On Monday, March 9, 2015 at 10:15:34 AM UTC-7, Brice Figureau wrote:
>
> Still I'd be interested in any comments you, Eric0, or anyone could make 
> both on the code or file format or whatever :) 
>

Hi Brice, as you saw on the SERVER-111 ticket traffic, I wanted to give 
this some attention and work towards adopting it. I spent a couple of days 
poring over everyone's contributions to this thread, your 
trapperkeeper-authorization README, the old auth.conf docs, bugs, and 
ancient folklore and here's what I came up with.

## configuration

ordering - It needs some explicit way to indicate order of application for 
rules (and potentially resolve conflicts?). The closest model seems to be 
cisco style ACLs with just a number and you evaluate them in increasing 
order. There is a set order of evaluation for ACE rules inside an ACL, but 
not ACLs against one another - with regexps in particular its possible to 
match things you don't intend.

include - Should support dropping snippets in a directory since these are 
easier to manage with puppet itself, than a monolithic file. Commentary on 
this email thread suggested that hocon does this out of the box, which 
would be cool. 

versioning - Should have some concept of which version of the syntax the 
config is written in, like puppet reports do. 

## inside rules

Backreferences - The old saying about "you have a problem, and think to use 
regular expressions. Now you have two problems." is pretty apropos!  The 
primary use case is matching URL elements against the content of the 
certificate. I'm not sure that this needs to support full regexp, which 
adds complexity and another mini-language that users need to understand and 
debug.  It feels like this is too flexible on the matching side (requires a 
regex) and too constrained on the acl side (it only matches the cert 
subject not additional cert data like subject alt names or other 
extensions). I would love to get some real-world examples of using 
backreferences that are *not* "permit the cert mentioned in the url"

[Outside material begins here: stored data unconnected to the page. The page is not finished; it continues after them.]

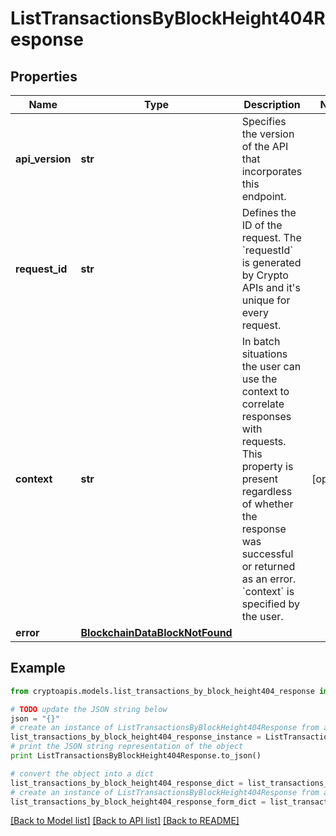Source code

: # ListTransactionsByBlockHeight404Response


## Properties
Name | Type | Description | Notes
------------ | ------------- | ------------- | -------------
**api_version** | **str** | Specifies the version of the API that incorporates this endpoint. | 
**request_id** | **str** | Defines the ID of the request. The &#x60;requestId&#x60; is generated by Crypto APIs and it&#39;s unique for every request. | 
**context** | **str** | In batch situations the user can use the context to correlate responses with requests. This property is present regardless of whether the response was successful or returned as an error. &#x60;context&#x60; is specified by the user. | [optional] 
**error** | [**BlockchainDataBlockNotFound**](BlockchainDataBlockNotFound.md) |  | 

## Example

```python
from cryptoapis.models.list_transactions_by_block_height404_response import ListTransactionsByBlockHeight404Response

# TODO update the JSON string below
json = "{}"
# create an instance of ListTransactionsByBlockHeight404Response from a JSON string
list_transactions_by_block_height404_response_instance = ListTransactionsByBlockHeight404Response.from_json(json)
# print the JSON string representation of the object
print ListTransactionsByBlockHeight404Response.to_json()

# convert the object into a dict
list_transactions_by_block_height404_response_dict = list_transactions_by_block_height404_response_instance.to_dict()
# create an instance of ListTransactionsByBlockHeight404Response from a dict
list_transactions_by_block_height404_response_form_dict = list_transactions_by_block_height404_response.from_dict(list_transactions_by_block_height404_response_dict)
```
[[Back to Model list]](../README.md#documentation-for-models) [[Back to API list]](../README.md#documentation-for-api-endpoints) [[Back to README]](../README.md)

IP addresses - are the allow_ip syntaxes really necessary/in use? (Side 
question: if so, why have all 3 of IP, wildcard, and CIDR notation? CIDR 
can express all of them and is more natural to firewall/ACL rules) I don't 
have an exhaustive survey of everyone's auth.conf, but some github searches 
and informal polls indicated that this is not often used. It seems like 
having certificate data is both safer and more useful, so unless there are 
some strong requirements for IP matching I'd suggest removing this 
completely.

## ux

When fully parsed, log out the internal representation of the rulesets w/ 
ordering, so people can see that things are landing where they expect. 

When processing an incoming request, the service should log rule-by-rule 
misses or matches. (It may already do this, as you mentioned earlier in the 
thread, I need to get it running and try)

I'm asking around (would love to hear from anyone on this list!) for any 
real-world examples of nontrivial auth.conf that we could convert to the 
new format and see how expressiveness and readability are affected.